Ingrid Prosser, MD, FACOG, with Virginia Physicians for Women, explained that the constellation of symptoms referred to as genitourinary syndrome need not knock you out of the bedroom. “There are treatment options available to improve the quality of (women’s) lives and sexual relationships,” she said. With the plethora of options available, the doctor can help make the horizontal mamba fun again.
“Prescription remedies that are available primarily involve estrogen delivered topically to the vagina via tablet, cream or ring form,” Prosser said. “There is also an oral medication, called Osphena, that selectively stimulates estrogen receptors in the vagina. Not all women are candidates for these medications due to their personal medical history or concern about exposure to hormonal medications.”
On the leading edge of therapy options are two vaginal rejuvenation procedures, the Mona Lisa Touch and Thermiva. As Prosser explained, “These are office-based procedures that have shown very good results and have been especially well received by our patients who cannot take estrogen-based treatments.”
As we age, there may be a time when we need to redefine our sex life to focus less on the act and more on the enriching enjoyment of intimacy.
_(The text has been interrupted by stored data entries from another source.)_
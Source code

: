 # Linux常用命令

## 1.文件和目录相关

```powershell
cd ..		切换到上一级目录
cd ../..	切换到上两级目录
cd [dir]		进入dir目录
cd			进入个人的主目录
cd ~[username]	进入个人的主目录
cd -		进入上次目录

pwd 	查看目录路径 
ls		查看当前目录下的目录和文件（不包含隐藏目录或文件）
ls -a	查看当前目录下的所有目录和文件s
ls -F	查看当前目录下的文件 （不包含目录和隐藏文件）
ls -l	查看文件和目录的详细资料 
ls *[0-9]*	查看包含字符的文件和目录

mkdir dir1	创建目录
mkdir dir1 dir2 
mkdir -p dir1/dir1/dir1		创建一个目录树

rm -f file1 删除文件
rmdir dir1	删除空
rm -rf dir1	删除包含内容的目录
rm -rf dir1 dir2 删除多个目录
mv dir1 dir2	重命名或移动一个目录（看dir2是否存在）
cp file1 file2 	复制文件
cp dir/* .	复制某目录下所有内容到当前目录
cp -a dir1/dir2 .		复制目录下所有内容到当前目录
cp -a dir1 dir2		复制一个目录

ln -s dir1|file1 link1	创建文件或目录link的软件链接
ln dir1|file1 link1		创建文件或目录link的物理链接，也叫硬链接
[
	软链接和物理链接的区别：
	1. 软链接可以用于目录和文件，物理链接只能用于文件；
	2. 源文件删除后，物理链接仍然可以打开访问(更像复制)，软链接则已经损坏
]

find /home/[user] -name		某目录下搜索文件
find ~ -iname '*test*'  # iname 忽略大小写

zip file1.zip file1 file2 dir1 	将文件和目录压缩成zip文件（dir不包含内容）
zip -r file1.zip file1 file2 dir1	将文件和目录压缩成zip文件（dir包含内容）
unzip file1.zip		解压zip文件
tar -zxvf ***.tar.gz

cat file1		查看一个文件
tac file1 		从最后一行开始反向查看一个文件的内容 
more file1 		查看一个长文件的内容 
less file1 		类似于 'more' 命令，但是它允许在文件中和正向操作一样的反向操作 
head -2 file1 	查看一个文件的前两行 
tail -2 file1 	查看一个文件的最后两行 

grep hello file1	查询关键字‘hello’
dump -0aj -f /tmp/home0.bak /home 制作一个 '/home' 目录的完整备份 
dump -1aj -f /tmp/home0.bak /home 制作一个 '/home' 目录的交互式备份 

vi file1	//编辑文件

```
Maintaining loving and caring communication, cuddling and touching are excellent ways to remain connected with your partner and nurture your romantic lives.
Whether we are 20-year-old sorority sisters, 40-year-old soccer dads or 60-year-old grandparents, we all crave intimacy and relationships. An active sex life improves cardiovascular fitness, increases strength and flexibility, produces oxytocin, which increases endorphins, and is just plain fun. Viva la Vida!
*Please note: Age is NOT a protection against sexually transmitted diseases, so always practice safe sex!